Co-authors: Sebastian Aland (UC Irvine/TU Dresden), Jun Allard (UC Irvine)

Many cell processes involve the formation of membrane vesicles from a larger membrane, including endocytosis, inter-organelle transport and virus entry. These events are typically orchestrated by curvature-inducing molecules attached to the membrane, such as clathrin and bar-domain proteins. Recent reports demonstrate that in some circumstances vesicles can form de novo in a few milliseconds, e.g., ultrafast endocytosis at the neurological synapse. Membrane dynamics at these scales (millisecond, nanometer) are dominated by hydrodynamic interactions, as the membrane pushes the intracellular and extracellular fluids around to accommodate curvature. To study this problem, we develop new diffuse interface models for the dynamics of inextensible vesicles in a viscous fluid with stiff, curvature-inducing molecules.

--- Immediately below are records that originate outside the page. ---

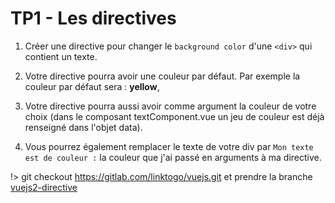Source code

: # TP1 - Les directives

1) Créer une directive pour changer le `background color` d'une `<div>` qui contient un texte.

2) Votre directive pourra avoir une couleur par défaut. Par exemple la couleur par défaut sera : **yellow**,

3) Votre directive pourra aussi avoir comme argument la couleur de votre choix (dans le composant textComponent.vue un jeu de couleur est déjà renseigné dans l'objet data).

4) Vous pourrez également remplacer le texte de votre div par `Mon texte est de couleur :` la couleur que j'ai passé en arguments à ma directive.

!> git checkout https://gitlab.com/linktogo/vuejs.git et prendre la branche [vuejs2-directive](https://gitlab.com/linktogo/vuejs/tree/vuejs2-directive)

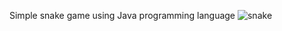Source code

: Simple snake game using Java programming language
![snake](https://github.com/Guraspinho/Snake/assets/98279583/5c8197e0-84bd-49e5-86ac-bf3d261cbe55)
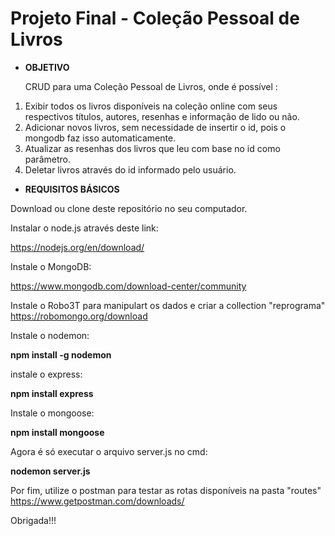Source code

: # Projeto Final - Coleção Pessoal de Livros 

- <b>OBJETIVO</b> <p>
CRUD para uma Coleção Pessoal de Livros, onde é possível :<p>

1. Exibir todos os livros disponíveis na coleção online com seus respectivos títulos, autores, resenhas e informação de lido ou não.
2. Adicionar novos livros, sem necessidade de insertir o id, pois o mongodb faz isso automaticamente.
3. Atualizar as resenhas dos livros que leu com base no id como parâmetro.
4. Deletar livros através do id informado pelo usuário.

- <b> REQUISITOS BÁSICOS</b>

Download ou clone deste repositório no seu computador.<p>
Instalar o node.js através deste link:<p>
https://nodejs.org/en/download/<p>

Instale o MongoDB:<p>
https://www.mongodb.com/download-center/community<p>

Instale o Robo3T para manipulart os dados e criar a collection "reprograma"
https://robomongo.org/download

Instale o nodemon: <p>
<b>npm install -g nodemon</b> <p>

instale o express: <p>
<b>npm install express</b><p>

Instale o mongoose: <p>
<b>npm install mongoose</b> <p>
 
Agora é só executar o arquivo server.js no cmd: <p>
<b> nodemon server.js </b> <p>  

Por fim, utilize o postman para testar as rotas disponíveis na pasta "routes"
  https://www.getpostman.com/downloads/ <p>

  Obrigada!!!</b> <p>
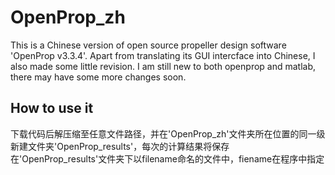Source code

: # OpenProp_zh
 This is a Chinese version of open source propeller design software 'OpenProp v3.3.4'. Apart from translating its GUI intercface into Chinese, I also made some little revision. I am still new to both openprop and matlab, there may have some more changes soon. 
## How to use it
 下载代码后解压缩至任意文件路径，并在'OpenProp_zh'文件夹所在位置的同一级新建文件夹'OpenProp_results'，每次的计算结果将保存在'OpenProp_results'文件夹下以filename命名的文件中，fiename在程序中指定
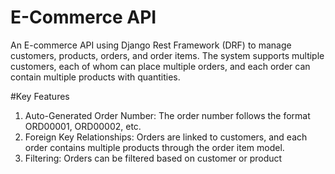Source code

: # E-Commerce API
An E-commerce API using Django Rest Framework (DRF) to manage customers, products, orders, and order items. The system supports multiple customers, 
each of whom can place multiple orders, and each order can contain multiple products with quantities.

#Key Features
1) Auto-Generated Order Number: The order number follows the format ORD00001, ORD00002, etc.
2) Foreign Key Relationships: Orders are linked to customers, and each order contains multiple products through the order item model.
3) Filtering: Orders can be filtered based on customer or product
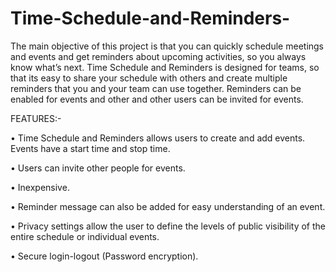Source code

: # Time-Schedule-and-Reminders-
The main objective of this project is that you can quickly schedule meetings and events and get reminders about upcoming activities, so you always know what’s next. Time Schedule and Reminders is designed for teams, so that its easy to share your schedule with others and create multiple reminders that you and your team can use together. Reminders can be enabled for events and other and other users can be invited for events.


FEATURES:- 

•	Time Schedule and Reminders allows users to create and add events. Events have a start time and stop time.

•	Users can invite other people for events.

•	Inexpensive.

•	Reminder message can also be added for easy understanding of an event.

•	Privacy settings allow the user to define the levels of public visibility of the entire schedule or individual events.

•	Secure login-logout (Password encryption).
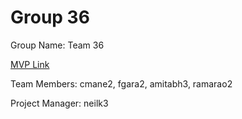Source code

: # Group 36
Group Name: Team 36

[MVP Link](https://docs.google.com/document/d/1mopy6TQCZrCaQPQmu5aqubGr2IYp-dE6Gy4uIjcytEQ/edit?usp=sharing)

Team Members: cmane2, fgara2, amitabh3, ramarao2	

Project Manager: neilk3
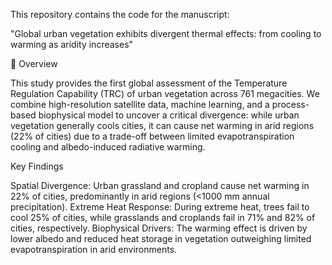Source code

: This repository contains the code for the manuscript:

"Global urban vegetation exhibits divergent thermal effects: from cooling to warming as aridity increases"

📖 Overview

This study provides the first global assessment of the Temperature Regulation Capability (TRC) of urban vegetation across 761 megacities. We combine high-resolution satellite data, machine learning, and a process-based biophysical model to uncover a critical divergence: while urban vegetation generally cools cities, it can cause net warming in arid regions (22% of cities) due to a trade-off between limited evapotranspiration cooling and albedo-induced radiative warming.

Key Findings

Spatial Divergence: Urban grassland and cropland cause net warming in 22% of cities, predominantly in arid regions (<1000 mm annual precipitation).
Extreme Heat Response: During extreme heat, trees fail to cool 25% of cities, while grasslands and croplands fail in 71% and 82% of cities, respectively.
Biophysical Drivers: The warming effect is driven by lower albedo and reduced heat storage in vegetation outweighing limited evapotranspiration in arid environments.

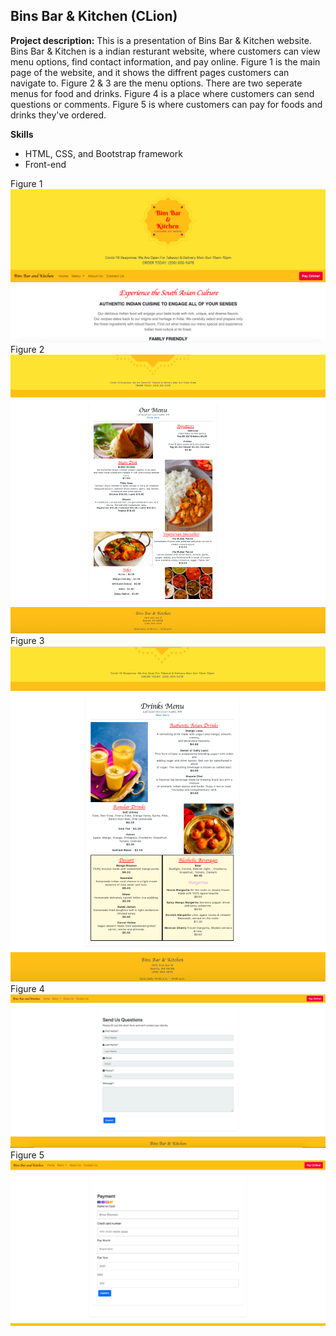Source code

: ## Bins Bar & Kitchen (CLion)

**Project description:** This is a presentation of Bins Bar & Kitchen website. Bins Bar & Kitchen is a indian resturant website, where customers can view menu options, find contact information, and pay online. Figure 1 is the main page of the website, and it shows the diffrent pages customers can navigate to. Figure 2 & 3 are the menu options. There are two seperate menus for food and drinks. Figure 4 is a place where customers can send questions or comments.  Figure 5 is where customers can pay for foods and drinks they've ordered. 

**Skills**  
- HTML, CSS, and Bootstrap framework
- Front-end

Figure 1
<br/>
<img src="images/binsbar.png?raw=true"/>
<br/>
Figure 2
<br/>
<img src="images/BB&K food menu.png?raw=true"/>
<br/>
Figure 3
<br/>
<img src="images/BB&K Drinks menu.png?raw=true"/>
<br/>
Figure 4
<br/>
<img src="images/BB&K Contact.png?raw=true"/>
<br/>
Figure 5
<br/>
<img src="images/payonline.png?raw=true"/>
<br/>
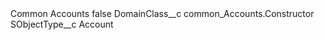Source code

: <?xml version="1.0" encoding="UTF-8"?>
<CustomMetadata xmlns="http://soap.sforce.com/2006/04/metadata" xmlns:xsi="http://www.w3.org/2001/XMLSchema-instance" xmlns:xsd="http://www.w3.org/2001/XMLSchema">
    <label>Common Accounts</label>
    <protected>false</protected>
    <values>
        <field>DomainClass__c</field>
        <value xsi:type="xsd:string">common_Accounts.Constructor</value>
    </values>
    <values>
        <field>SObjectType__c</field>
        <value xsi:type="xsd:string">Account</value>
    </values>
</CustomMetadata>
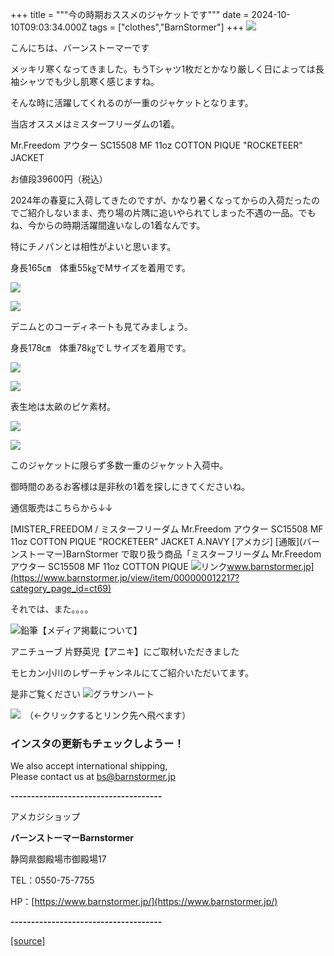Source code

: +++
title = """今の時期おススメのジャケットです"""
date = 2024-10-10T09:03:34.000Z
tags = ["clothes","BarnStormer"]
+++
[![](https://stat.ameba.jp/user_images/20231023/16/barnstormer-go/b2/03/p/o0420015015354743273.png)](https://ameblo.jp/barnstormer-go/entry-12825670498.html)

こんにちは、バーンストーマーです

メッキリ寒くなってきました。もうTシャツ1枚だとかなり厳しく日によっては長袖シャツでも少し肌寒く感じますね。

そんな時に活躍してくれるのが一重のジャケットとなります。

当店オススメはミスターフリーダムの1着。

Mr.Freedom アウター SC15508 MF 11oz COTTON PIQUE "ROCKETEER" JACKET　

お値段39600円（税込）

2024年の春夏に入荷してきたのですが、かなり暑くなってからの入荷だったのでご紹介しないまま、売り場の片隅に追いやられてしまった不遇の一品。でもね、今からの時期活躍間違いなしの1着なんです。

特にチノパンとは相性がよいと思います。

身長165㎝　体重55㎏でMサイズを着用です。

[![](https://stat.ameba.jp/user_images/20241010/18/barnstormer-go/99/f2/j/o0466070015496258320.jpg)](https://stat.ameba.jp/user_images/20241010/18/barnstormer-go/99/f2/j/o0466070015496258320.jpg)

[![](https://stat.ameba.jp/user_images/20241010/18/barnstormer-go/e5/e3/j/o0466070015496258323.jpg)](https://stat.ameba.jp/user_images/20241010/18/barnstormer-go/e5/e3/j/o0466070015496258323.jpg)

デニムとのコーディネートも見てみましょう。

身長178㎝　体重78㎏でＬサイズを着用です。

[![](https://stat.ameba.jp/user_images/20241010/18/barnstormer-go/e7/93/j/o0466070015496258311.jpg)](https://stat.ameba.jp/user_images/20241010/18/barnstormer-go/e7/93/j/o0466070015496258311.jpg)

[![](https://stat.ameba.jp/user_images/20241010/18/barnstormer-go/21/78/j/o0466070015496258314.jpg)](https://stat.ameba.jp/user_images/20241010/18/barnstormer-go/21/78/j/o0466070015496258314.jpg)

表生地は太畝のピケ素材。

[![](https://stat.ameba.jp/user_images/20241010/18/barnstormer-go/76/78/j/o0466070015496258317.jpg)](https://stat.ameba.jp/user_images/20241010/18/barnstormer-go/76/78/j/o0466070015496258317.jpg)

[![](https://stat.ameba.jp/user_images/20241010/18/barnstormer-go/61/8c/j/o0466070015496258319.jpg)](https://stat.ameba.jp/user_images/20241010/18/barnstormer-go/61/8c/j/o0466070015496258319.jpg)

このジャケットに限らず多数一重のジャケット入荷中。

御時間のあるお客様は是非秋の1着を探しにきてくださいね。

通信販売はこちらから↓↓

[MISTER\_FREEDOM / ミスターフリーダム Mr.Freedom アウター SC15508 MF 11oz COTTON PIQUE "ROCKETEER" JACKET A.NAVY \[アメカジ\] \[通販\](バーンストーマー)BarnStormer で取り扱う商品「ミスターフリーダム Mr.Freedom アウター SC15508 MF 11oz COTTON PIQUE ![リンク](https://c.stat100.ameba.jp/ameblo/symbols/v3.20.0/svg/gray/editor_link.svg)www.barnstormer.jp](https://www.barnstormer.jp/view/item/000000012217?category_page_id=ct69)

それでは、また。。。。

![鉛筆](https://stat100.ameba.jp/blog/ucs/img/char/char3/519.png)【メディア掲載について】

アニチューブ 片野英児【アニキ】にご取材いただきました

モヒカン小川のレザーチャンネルにてご紹介いただいてます。

是非ご覧ください ![グラサンハート](https://stat100.ameba.jp/blog/ucs/img/char/char3/148.png)

[![](https://stat.ameba.jp/user_images/20230412/16/barnstormer-go/6a/23/p/o0108010815269242493.png)](https://www.instagram.com/barnstormer_daily/)　（←クリックするとリンク先へ飛べます）

### インスタの更新もチェックしようー！

We also accept international shipping,  
Please contact us at bs@barnstormer.jp

**\-------------------------------------**

アメカジショップ

**バーンストーマーBarnstormer**

静岡県御殿場市御殿場17

TEL：0550-75-7755

HP：[https://www.barnstormer.jp/](https://www.barnstormer.jp/)

**\-------------------------------------**

[[source]](https://ameblo.jp/barnstormer-go/entry-12870749264.html)
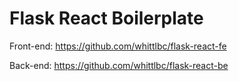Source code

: # Flask React Boilerplate

Front-end: https://github.com/whittlbc/flask-react-fe

Back-end: https://github.com/whittlbc/flask-react-be
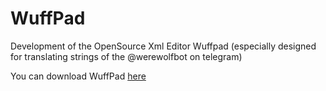 # WuffPad
Development of the OpenSource Xml Editor Wuffpad (especially designed for translating strings of the @werewolfbot on telegram)

You can download WuffPad [here](http://www.meyer-alpers.de/florian/WuffPad/WuffPad.zip)
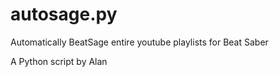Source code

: # autosage.py
Automatically BeatSage entire youtube playlists for Beat Saber

A Python script by Alan
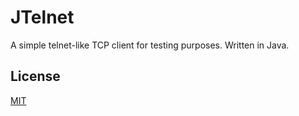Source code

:# JTelnet

A simple telnet-like TCP client for testing purposes. Written in Java.

## License

[MIT](LICENSE)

A new feature of this work is the implementation of the local inextensibility condition by using a local Lagrange multiplier harmonically extended off the interface. To make the method even more robust, we develop a local relaxation scheme that dynamically corrects local stretching/compression errors thereby preventing their accumulation. This is critical to accurately capturing hydrodynamic effects during endocytosis. By varying the membrane coverage of curvature-inducing molecules, we find that there is a cri tical (smallest) neck radius and a critical (fastest) budding time.